WORK REQUIRED:
Nothing in the records may be altered, so transcribe them exactly.

Plain-text document sources:
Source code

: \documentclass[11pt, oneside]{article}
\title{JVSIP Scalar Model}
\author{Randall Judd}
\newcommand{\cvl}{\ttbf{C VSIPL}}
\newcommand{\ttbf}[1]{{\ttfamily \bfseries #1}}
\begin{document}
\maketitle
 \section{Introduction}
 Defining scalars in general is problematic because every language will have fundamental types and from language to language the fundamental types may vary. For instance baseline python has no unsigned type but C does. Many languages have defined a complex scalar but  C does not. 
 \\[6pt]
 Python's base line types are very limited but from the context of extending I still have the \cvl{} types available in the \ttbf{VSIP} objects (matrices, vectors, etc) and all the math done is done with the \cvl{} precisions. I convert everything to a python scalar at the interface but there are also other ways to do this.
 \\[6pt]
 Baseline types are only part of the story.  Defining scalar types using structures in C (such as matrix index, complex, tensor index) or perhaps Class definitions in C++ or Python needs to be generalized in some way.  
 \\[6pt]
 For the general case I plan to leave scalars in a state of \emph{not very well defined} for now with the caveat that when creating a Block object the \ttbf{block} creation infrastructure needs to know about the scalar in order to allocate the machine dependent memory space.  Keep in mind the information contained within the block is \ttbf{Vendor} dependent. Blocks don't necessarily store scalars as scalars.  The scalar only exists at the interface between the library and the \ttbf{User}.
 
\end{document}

EXERCISE RESULT:
Source code

: \documentclass[11pt, oneside]{article}
\title{JVSIP Scalar Model}
\author{Randall Judd}
\newcommand{\cvl}{\ttbf{C VSIPL}}
\newcommand{\ttbf}[1]{{\ttfamily \bfseries #1}}
\begin{document}
\maketitle
 \section{Introduction}
 Defining scalars in general is problematic because every language will have fundamental types and from language to language the fundamental types may vary. For instance baseline python has no unsigned type but C does. Many languages have defined a complex scalar but  C does not. 
 \\[6pt]
 Python's base line types are very limited but from the context of extending I still have the \cvl{} types available in the \ttbf{VSIP} objects (matrices, vectors, etc) and all the math done is done with the \cvl{} precisions. I convert everything to a python scalar at the interface but there are also other ways to do this.
 \\[6pt]
 Baseline types are only part of the story.  Defining scalar types using structures in C (such as matrix index, complex, tensor index) or perhaps Class definitions in C++ or Python needs to be generalized in some way.  
 \\[6pt]
 For the general case I plan to leave scalars in a state of \emph{not very well defined} for now with the caveat that when creating a Block object the \ttbf{block} creation infrastructure needs to know about the scalar in order to allocate the machine dependent memory space.  Keep in mind the information contained within the block is \ttbf{Vendor} dependent. Blocks don't necessarily store scalars as scalars.  The scalar only exists at the interface between the library and the \ttbf{User}.
 
\end{document}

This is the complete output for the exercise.